* **PROMPT**: Look below for the line holding "2. [Documenting functionality](#documenting-functionality)" and the line holding "- A **Book** can". Transcribe exactly those lines and all lines between them, nothing more.

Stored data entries
——
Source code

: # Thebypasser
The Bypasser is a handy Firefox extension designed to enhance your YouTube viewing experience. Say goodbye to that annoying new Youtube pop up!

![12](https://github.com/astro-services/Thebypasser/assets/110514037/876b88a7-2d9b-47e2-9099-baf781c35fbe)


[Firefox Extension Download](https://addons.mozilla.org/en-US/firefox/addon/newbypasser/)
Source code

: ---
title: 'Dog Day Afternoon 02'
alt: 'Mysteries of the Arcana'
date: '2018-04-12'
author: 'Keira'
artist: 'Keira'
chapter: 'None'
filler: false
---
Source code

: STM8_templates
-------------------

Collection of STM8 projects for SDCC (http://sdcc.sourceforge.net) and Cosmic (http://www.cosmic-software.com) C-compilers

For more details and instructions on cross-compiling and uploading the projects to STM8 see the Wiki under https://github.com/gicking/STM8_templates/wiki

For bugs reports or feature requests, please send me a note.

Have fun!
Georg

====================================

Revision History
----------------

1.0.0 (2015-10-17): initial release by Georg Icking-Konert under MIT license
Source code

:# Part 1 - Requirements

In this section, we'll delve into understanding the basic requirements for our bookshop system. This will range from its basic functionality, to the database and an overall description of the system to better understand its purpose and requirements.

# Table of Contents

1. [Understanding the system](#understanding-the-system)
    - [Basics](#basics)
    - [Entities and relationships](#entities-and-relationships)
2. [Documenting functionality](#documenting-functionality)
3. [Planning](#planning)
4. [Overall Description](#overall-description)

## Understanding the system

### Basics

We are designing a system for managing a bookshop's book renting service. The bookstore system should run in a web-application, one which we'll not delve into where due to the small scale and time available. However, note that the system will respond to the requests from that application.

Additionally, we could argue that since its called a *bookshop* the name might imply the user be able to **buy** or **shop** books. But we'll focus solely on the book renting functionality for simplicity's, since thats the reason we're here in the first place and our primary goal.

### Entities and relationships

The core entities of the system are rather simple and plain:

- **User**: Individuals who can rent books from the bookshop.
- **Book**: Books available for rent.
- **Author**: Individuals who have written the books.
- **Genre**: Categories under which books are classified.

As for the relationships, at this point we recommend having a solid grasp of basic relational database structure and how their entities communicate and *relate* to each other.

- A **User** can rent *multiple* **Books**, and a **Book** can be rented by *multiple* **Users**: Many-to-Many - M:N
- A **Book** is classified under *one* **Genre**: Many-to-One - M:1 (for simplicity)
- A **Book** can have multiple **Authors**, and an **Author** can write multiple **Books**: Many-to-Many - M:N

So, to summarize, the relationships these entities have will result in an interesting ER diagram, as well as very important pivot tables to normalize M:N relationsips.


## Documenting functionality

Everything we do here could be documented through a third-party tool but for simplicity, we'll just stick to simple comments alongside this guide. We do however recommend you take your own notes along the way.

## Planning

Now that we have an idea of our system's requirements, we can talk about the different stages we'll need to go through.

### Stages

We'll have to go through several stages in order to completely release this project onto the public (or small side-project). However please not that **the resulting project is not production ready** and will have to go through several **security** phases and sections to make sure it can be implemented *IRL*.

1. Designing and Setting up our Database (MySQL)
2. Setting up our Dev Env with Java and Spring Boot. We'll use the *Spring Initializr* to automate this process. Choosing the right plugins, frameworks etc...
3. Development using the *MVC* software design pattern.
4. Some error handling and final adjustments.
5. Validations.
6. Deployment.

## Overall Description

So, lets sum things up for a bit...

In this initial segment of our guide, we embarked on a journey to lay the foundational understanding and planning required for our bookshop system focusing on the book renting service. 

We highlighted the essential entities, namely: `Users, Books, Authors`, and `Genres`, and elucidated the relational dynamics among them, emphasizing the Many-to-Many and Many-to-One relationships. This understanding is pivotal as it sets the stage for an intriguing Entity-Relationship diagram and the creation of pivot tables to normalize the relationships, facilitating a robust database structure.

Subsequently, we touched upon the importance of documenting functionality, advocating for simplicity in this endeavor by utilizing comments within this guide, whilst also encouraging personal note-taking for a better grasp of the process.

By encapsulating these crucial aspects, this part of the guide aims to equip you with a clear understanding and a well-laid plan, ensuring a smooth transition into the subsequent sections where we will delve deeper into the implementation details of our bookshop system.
——
* **ANSWER TO THE EXERCISE**:
2. [Documenting functionality](#documenting-functionality)
3. [Planning](#planning)
4. [Overall Description](#overall-description)

## Understanding the system

### Basics

We are designing a system for managing a bookshop's book renting service. The bookstore system should run in a web-application, one which we'll not delve into where due to the small scale and time available. However, note that the system will respond to the requests from that application.

Additionally, we could argue that since its called a *bookshop* the name might imply the user be able to **buy** or **shop** books. But we'll focus solely on the book renting functionality for simplicity's, since thats the reason we're here in the first place and our primary goal.

### Entities and relationships

The core entities of the system are rather simple and plain:

- **User**: Individuals who can rent books from the bookshop.
- **Book**: Books available for rent.
- **Author**: Individuals who have written the books.
- **Genre**: Categories under which books are classified.

As for the relationships, at this point we recommend having a solid grasp of basic relational database structure and how their entities communicate and *relate* to each other.

- A **User** can rent *multiple* **Books**, and a **Book** can be rented by *multiple* **Users**: Many-to-Many - M:N
- A **Book** is classified under *one* **Genre**: Many-to-One - M:1 (for simplicity)
- A **Book** can have multiple **Authors**, and an **Author** can write multiple **Books**: Many-to-Many - M:N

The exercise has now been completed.